Cross-forecast synthesis and cyberinfrastructure in Near-term ecological forecasting


John R. Foster1; Dietze, Michael C.1; Averill, Colin1; Bhatnagar, Jennifer M.1; Ladeau, Shannon L.2; Weathers, Kathleen C.2; Werbin, Zoey R.1; Wheeler, Kathryn I.1; Zarada, Katherine A.1

  1. Department of Earth and Environment, Boston University
  2. The Cary Institute of Ecosystem Studies


The Near-term Ecological Forecasting Initiative has set out to forecast a variety of ecological systems to analyze the uncertainties within individual forecasts (initial condition, model parameters, ecological drivers, and process error), and perform cross-forecast synthesis across disciplines. Focus areas where temporal forecasts are currently operational (automated and iterative) include 16-day carbon and water fluxes and phenology at a broadleaf forest site in Willow Creek, Wisconsin. More sites are coming soon and forecasts for tick-borne diseases (ticks and their small mammal hosts) will come on-line this summer. In addition, spatial forecasts of soil fungal and bacterial communities have been calibrated using community data and validated using out-of-sample data from NEON. All models are in a Bayesian state-space framework, which allows for the explicit separation of observation error from the process of interest.

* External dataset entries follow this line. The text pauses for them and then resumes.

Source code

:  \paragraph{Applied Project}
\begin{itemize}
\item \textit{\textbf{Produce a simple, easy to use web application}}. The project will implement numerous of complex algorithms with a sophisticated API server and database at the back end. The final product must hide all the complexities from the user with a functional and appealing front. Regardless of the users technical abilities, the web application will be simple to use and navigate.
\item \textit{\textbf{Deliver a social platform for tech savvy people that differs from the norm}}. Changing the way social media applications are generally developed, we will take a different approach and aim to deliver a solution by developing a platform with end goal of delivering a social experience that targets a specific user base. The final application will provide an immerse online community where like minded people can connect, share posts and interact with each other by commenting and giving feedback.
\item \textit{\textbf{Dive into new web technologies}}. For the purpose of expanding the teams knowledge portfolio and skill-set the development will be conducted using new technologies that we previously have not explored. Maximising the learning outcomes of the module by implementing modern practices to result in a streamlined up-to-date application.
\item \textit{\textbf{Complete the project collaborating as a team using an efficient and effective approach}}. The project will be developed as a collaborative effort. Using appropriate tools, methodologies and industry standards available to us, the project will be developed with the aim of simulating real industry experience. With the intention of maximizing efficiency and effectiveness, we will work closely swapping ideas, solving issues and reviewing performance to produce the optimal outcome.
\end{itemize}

To automate the forecasting process we have prototyped a generalized forecast cyberinfrastructure where any forecaster can drag-and-drop their model code, automatically schedule repeated forecasts, and archive results. Upon completion, the forecast is returned to an R shiny website for the user to explore results. This general workflow allows for scalable, repeatable research where competing forecasts can directly be compared.